Rien n’est moins sûr. Là encore, les détails des informations liées à Prism laissent à penser que les autorités américaines bénéficient déjà d’une certaine capacité à déchiffrer à la volée autant en stockage des données qu’en communication.

En fait, y a-t-il un paradis pour la sécurité des données informatiques sur Terre ?
De mon point de vue, non. Les États tentent de reproduire une logique de frontières terrestres les frontières terrestres dans l’univers de l’Internet qui s’est bâti sur un postulat contraire. Cette démarche risque d’être très compliquée.

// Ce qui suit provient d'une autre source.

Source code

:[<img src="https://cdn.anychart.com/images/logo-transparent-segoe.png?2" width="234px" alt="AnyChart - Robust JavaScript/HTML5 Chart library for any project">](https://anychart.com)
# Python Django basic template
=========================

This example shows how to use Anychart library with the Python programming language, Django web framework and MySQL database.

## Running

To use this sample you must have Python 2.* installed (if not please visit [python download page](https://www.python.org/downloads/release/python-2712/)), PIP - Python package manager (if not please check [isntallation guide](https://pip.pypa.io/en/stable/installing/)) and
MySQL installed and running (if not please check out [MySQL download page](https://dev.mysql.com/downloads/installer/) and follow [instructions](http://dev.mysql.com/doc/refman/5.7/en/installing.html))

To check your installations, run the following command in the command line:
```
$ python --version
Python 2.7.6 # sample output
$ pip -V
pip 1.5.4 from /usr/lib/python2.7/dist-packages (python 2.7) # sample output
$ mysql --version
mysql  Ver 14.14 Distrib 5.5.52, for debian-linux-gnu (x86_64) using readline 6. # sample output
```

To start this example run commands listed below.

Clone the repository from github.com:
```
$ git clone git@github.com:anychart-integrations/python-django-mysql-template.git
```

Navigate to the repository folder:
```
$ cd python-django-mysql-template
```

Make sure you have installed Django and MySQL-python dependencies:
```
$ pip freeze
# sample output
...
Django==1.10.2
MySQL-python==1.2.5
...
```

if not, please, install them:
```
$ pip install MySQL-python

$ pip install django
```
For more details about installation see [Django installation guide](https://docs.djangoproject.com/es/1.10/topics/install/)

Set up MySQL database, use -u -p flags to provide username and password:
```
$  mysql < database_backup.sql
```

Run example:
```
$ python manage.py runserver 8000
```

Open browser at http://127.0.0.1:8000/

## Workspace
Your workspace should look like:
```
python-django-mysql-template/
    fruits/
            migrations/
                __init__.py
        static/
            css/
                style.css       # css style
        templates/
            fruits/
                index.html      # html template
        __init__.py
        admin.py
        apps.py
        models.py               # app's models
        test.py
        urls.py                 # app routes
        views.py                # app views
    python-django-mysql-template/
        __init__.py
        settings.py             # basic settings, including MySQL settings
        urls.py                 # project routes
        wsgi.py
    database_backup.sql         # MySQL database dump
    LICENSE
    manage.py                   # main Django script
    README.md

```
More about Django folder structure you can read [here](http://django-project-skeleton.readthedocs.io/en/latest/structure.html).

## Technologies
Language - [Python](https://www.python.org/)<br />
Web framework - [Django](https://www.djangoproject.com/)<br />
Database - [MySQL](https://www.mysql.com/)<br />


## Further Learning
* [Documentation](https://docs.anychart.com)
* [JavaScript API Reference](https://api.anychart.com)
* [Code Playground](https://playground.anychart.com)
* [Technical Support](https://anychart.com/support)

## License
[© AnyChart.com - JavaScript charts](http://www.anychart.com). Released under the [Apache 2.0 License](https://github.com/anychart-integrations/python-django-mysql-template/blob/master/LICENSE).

Les entreprises doivent-elles se faire à l’idée que leurs données informatiques sont susceptibles d’être espionnées par les États ?
Oui. L’incident de sécurité, qu’il soit lié ou non à de la surveillance étatique, fait partie de l’univers informatique. Il convient donc d’en moduler l’utilisation en fonction de la criticité des données que l’on manipule.

Que peuvent faire les entreprises pour protéger la confidentialité de leurs données ?
En garder le contrôle ! Il n’y a pas de protection absolue. A côté des pratiques de bon sens (ne pas laisser traîner ses mots de passe sur l’écran…), les entreprises doivent savoir où, physiquement, se trouvent leurs données, par quels logiciels elles sont générées ou traitées et par quels moyens de sécurité elles sont protégées… Une chose est sûre : les actifs les plus critiques n’ont pas à être dans le Cloud public. Les entreprises vivent dans un écosystème imparfait. Et c’est avec cette réalité qu’elles doivent vivre.